Given that this is a Canadian based writer (he's in Ottawa) one would assume that the stated price of $19.95 (for a pair - $39.90 for 4) would be in Cdn dollars.

I found them on multiple sites in the USA and the most common price was $19.95 US Dollars - some were more i.e. $21.95 USD. 

The problem with buying from a US based supplier is the shipping - firstly they charge too much (one quoted $22.95 USD and another $18.00 USD) - secondly they tend to use UPS for their deliveries and those guys charge additional monies for "brokerage" fees (filling out one form) for import to Canada.

If I thought that Can. Tire was going to have them (even at $19.95 USD) I'd wait and purchase from them. However, I'm not confident that they will stock/sell them - it was indicated that they would only be at "selected" stores last winter and they would "gauge" interest, albeit that the writer of the article felt that interest would be high.

I checked the CTC site - as well as their "Driver FX" counterpart - and there's no indication of them having the product..........

Cheers = Roger


----------



## Jguy_ca (Feb 13, 2005)

Canada's Far East said:


> If I thought that Can. Tire was going to have them (even at $19.95 USD) I'd wait and purchase from them. However, I'm not confident that they will stock/sell them - it was indicated that they would only be at "selected" stores last winter and they would "gauge" interest, albeit that the writer of the article felt that interest would be high.
> 
> I checked the CTC site - as well as their "Driver FX" counterpart - and there's no indication of them having the product..........

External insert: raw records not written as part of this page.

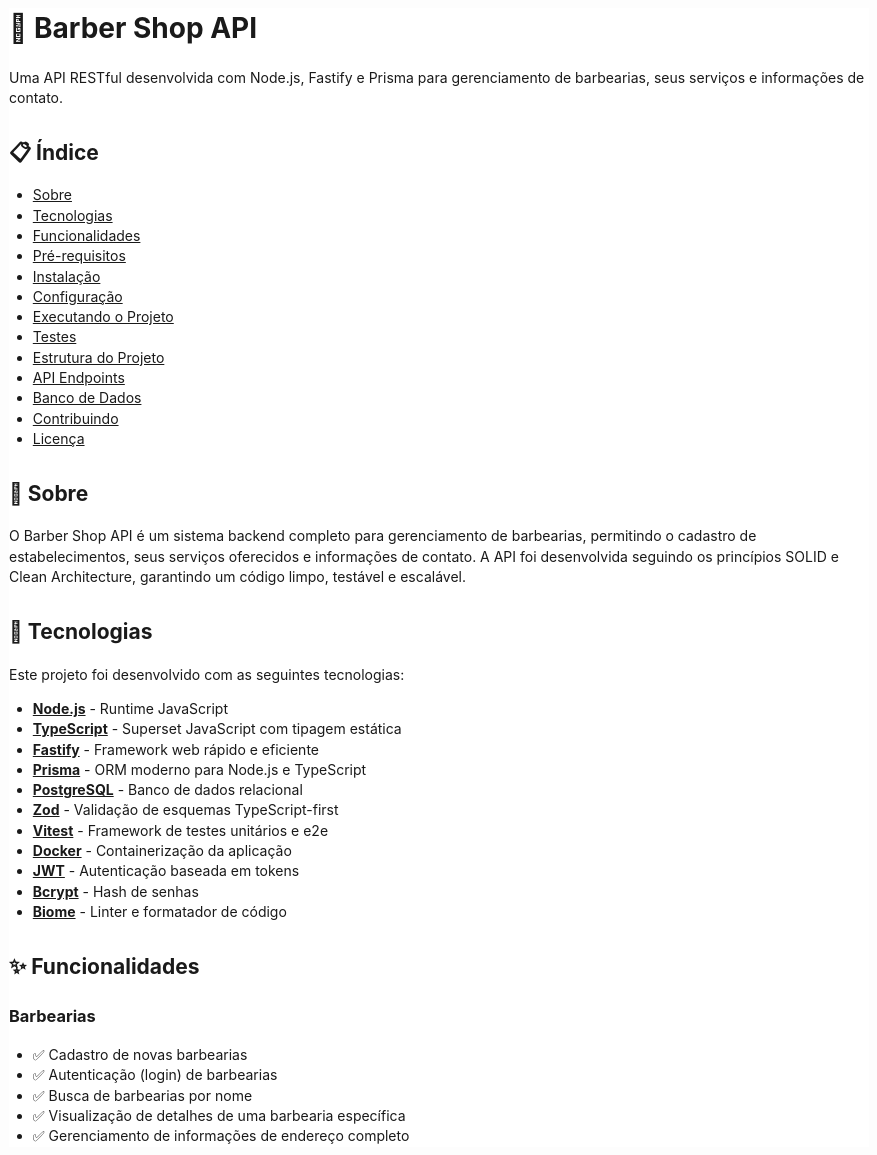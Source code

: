 # 💈 Barber Shop API

Uma API RESTful desenvolvida com Node.js, Fastify e Prisma para gerenciamento de barbearias, seus serviços e informações de contato.

## 📋 Índice

- [Sobre](#sobre)
- [Tecnologias](#tecnologias)
- [Funcionalidades](#funcionalidades)
- [Pré-requisitos](#pré-requisitos)
- [Instalação](#instalação)
- [Configuração](#configuração)
- [Executando o Projeto](#executando-o-projeto)
- [Testes](#testes)
- [Estrutura do Projeto](#estrutura-do-projeto)
- [API Endpoints](#api-endpoints)
- [Banco de Dados](#banco-de-dados)
- [Contribuindo](#contribuindo)
- [Licença](#licença)

## 📖 Sobre

O Barber Shop API é um sistema backend completo para gerenciamento de barbearias, permitindo o cadastro de estabelecimentos, seus serviços oferecidos e informações de contato. A API foi desenvolvida seguindo os princípios SOLID e Clean Architecture, garantindo um código limpo, testável e escalável.

## 🚀 Tecnologias

Este projeto foi desenvolvido com as seguintes tecnologias:

- **[Node.js](https://nodejs.org/)** - Runtime JavaScript
- **[TypeScript](https://www.typescriptlang.org/)** - Superset JavaScript com tipagem estática
- **[Fastify](https://www.fastify.io/)** - Framework web rápido e eficiente
- **[Prisma](https://www.prisma.io/)** - ORM moderno para Node.js e TypeScript
- **[PostgreSQL](https://www.postgresql.org/)** - Banco de dados relacional
- **[Zod](https://zod.dev/)** - Validação de esquemas TypeScript-first
- **[Vitest](https://vitest.dev/)** - Framework de testes unitários e e2e
- **[Docker](https://www.docker.com/)** - Containerização da aplicação
- **[JWT](https://jwt.io/)** - Autenticação baseada em tokens
- **[Bcrypt](https://www.npmjs.com/package/bcryptjs)** - Hash de senhas
- **[Biome](https://biomejs.dev/)** - Linter e formatador de código

## ✨ Funcionalidades

### Barbearias
- ✅ Cadastro de novas barbearias
- ✅ Autenticação (login) de barbearias
- ✅ Busca de barbearias por nome
- ✅ Visualização de detalhes de uma barbearia específica
- ✅ Gerenciamento de informações de endereço completo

I don't see the reason why they would not sell them this winter. maybe not available yet as their winter tires. Let's wait till next month as people like you and me will begin shopping for winter tires and need these totes to store our nice alloy wheels.


----------



## ERBell (Aug 7, 2005)

Please explain why anyone would need those things.  

You know some american is going to try to save his tires by actually driving with those on. :wtf:


----------



## Jguy_ca (Feb 13, 2005)

ERBell said:


> Please explain why anyone would need those things.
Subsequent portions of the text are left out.